WORK ORDER:
A complete, exact copy of the records below is the required result.

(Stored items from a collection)
-- Opening Marker --
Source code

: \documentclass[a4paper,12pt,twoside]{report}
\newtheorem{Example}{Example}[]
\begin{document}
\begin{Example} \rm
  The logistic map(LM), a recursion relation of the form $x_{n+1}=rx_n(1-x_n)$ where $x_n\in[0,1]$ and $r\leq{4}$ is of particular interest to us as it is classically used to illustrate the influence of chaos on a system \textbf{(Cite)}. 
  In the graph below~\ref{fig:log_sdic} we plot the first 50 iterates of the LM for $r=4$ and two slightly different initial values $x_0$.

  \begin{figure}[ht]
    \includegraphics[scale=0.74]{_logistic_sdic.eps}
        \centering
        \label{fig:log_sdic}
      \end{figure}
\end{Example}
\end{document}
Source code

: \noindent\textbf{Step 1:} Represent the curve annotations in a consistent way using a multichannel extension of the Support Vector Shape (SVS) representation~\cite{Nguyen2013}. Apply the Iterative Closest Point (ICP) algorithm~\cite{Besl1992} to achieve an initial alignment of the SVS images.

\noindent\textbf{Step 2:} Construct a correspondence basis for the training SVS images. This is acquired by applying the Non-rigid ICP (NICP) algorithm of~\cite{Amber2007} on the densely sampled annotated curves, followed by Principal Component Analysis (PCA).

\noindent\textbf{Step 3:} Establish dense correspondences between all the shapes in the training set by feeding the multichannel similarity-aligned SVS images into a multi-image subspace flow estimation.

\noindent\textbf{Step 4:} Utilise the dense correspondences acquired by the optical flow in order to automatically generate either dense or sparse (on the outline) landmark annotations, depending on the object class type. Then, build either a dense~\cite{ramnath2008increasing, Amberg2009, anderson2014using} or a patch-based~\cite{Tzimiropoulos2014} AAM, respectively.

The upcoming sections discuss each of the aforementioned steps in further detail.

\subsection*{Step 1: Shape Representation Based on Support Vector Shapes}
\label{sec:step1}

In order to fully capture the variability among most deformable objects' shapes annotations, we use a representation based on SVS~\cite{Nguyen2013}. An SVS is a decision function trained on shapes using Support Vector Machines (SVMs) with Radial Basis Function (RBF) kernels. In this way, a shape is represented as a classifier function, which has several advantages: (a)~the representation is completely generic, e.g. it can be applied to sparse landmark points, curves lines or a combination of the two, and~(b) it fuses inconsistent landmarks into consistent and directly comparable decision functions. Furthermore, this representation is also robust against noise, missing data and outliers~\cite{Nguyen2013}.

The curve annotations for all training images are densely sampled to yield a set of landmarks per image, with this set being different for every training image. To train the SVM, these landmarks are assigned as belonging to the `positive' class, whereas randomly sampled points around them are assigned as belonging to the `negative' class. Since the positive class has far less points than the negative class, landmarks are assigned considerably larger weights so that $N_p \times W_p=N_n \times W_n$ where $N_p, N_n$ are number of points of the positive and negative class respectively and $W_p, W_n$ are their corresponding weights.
-- Closing Marker --
ANSWER FOR THE TASK:
Source code

: \documentclass[a4paper,12pt,twoside]{report}
\newtheorem{Example}{Example}[]
\begin{document}
\begin{Example} \rm
  The logistic map(LM), a recursion relation of the form $x_{n+1}=rx_n(1-x_n)$ where $x_n\in[0,1]$ and $r\leq{4}$ is of particular interest to us as it is classically used to illustrate the influence of chaos on a system \textbf{(Cite)}. 
  In the graph below~\ref{fig:log_sdic} we plot the first 50 iterates of the LM for $r=4$ and two slightly different initial values $x_0$.

  \begin{figure}[ht]
    \includegraphics[scale=0.74]{_logistic_sdic.eps}
        \centering
        \label{fig:log_sdic}
      \end{figure}
\end{Example}
\end{document}
Source code

: \noindent\textbf{Step 1:} Represent the curve annotations in a consistent way using a multichannel extension of the Support Vector Shape (SVS) representation~\cite{Nguyen2013}. Apply the Iterative Closest Point (ICP) algorithm~\cite{Besl1992} to achieve an initial alignment of the SVS images.

\noindent\textbf{Step 2:} Construct a correspondence basis for the training SVS images. This is acquired by applying the Non-rigid ICP (NICP) algorithm of~\cite{Amber2007} on the densely sampled annotated curves, followed by Principal Component Analysis (PCA).

\noindent\textbf{Step 3:} Establish dense correspondences between all the shapes in the training set by feeding the multichannel similarity-aligned SVS images into a multi-image subspace flow estimation.

\noindent\textbf{Step 4:} Utilise the dense correspondences acquired by the optical flow in order to automatically generate either dense or sparse (on the outline) landmark annotations, depending on the object class type. Then, build either a dense~\cite{ramnath2008increasing, Amberg2009, anderson2014using} or a patch-based~\cite{Tzimiropoulos2014} AAM, respectively.

The upcoming sections discuss each of the aforementioned steps in further detail.

\subsection*{Step 1: Shape Representation Based on Support Vector Shapes}
\label{sec:step1}

In order to fully capture the variability among most deformable objects' shapes annotations, we use a representation based on SVS~\cite{Nguyen2013}. An SVS is a decision function trained on shapes using Support Vector Machines (SVMs) with Radial Basis Function (RBF) kernels. In this way, a shape is represented as a classifier function, which has several advantages: (a)~the representation is completely generic, e.g. it can be applied to sparse landmark points, curves lines or a combination of the two, and~(b) it fuses inconsistent landmarks into consistent and directly comparable decision functions. Furthermore, this representation is also robust against noise, missing data and outliers~\cite{Nguyen2013}.

The curve annotations for all training images are densely sampled to yield a set of landmarks per image, with this set being different for every training image. To train the SVM, these landmarks are assigned as belonging to the `positive' class, whereas randomly sampled points around them are assigned as belonging to the `negative' class. Since the positive class has far less points than the negative class, landmarks are assigned considerably larger weights so that $N_p \times W_p=N_n \times W_n$ where $N_p, N_n$ are number of points of the positive and negative class respectively and $W_p, W_n$ are their corresponding weights.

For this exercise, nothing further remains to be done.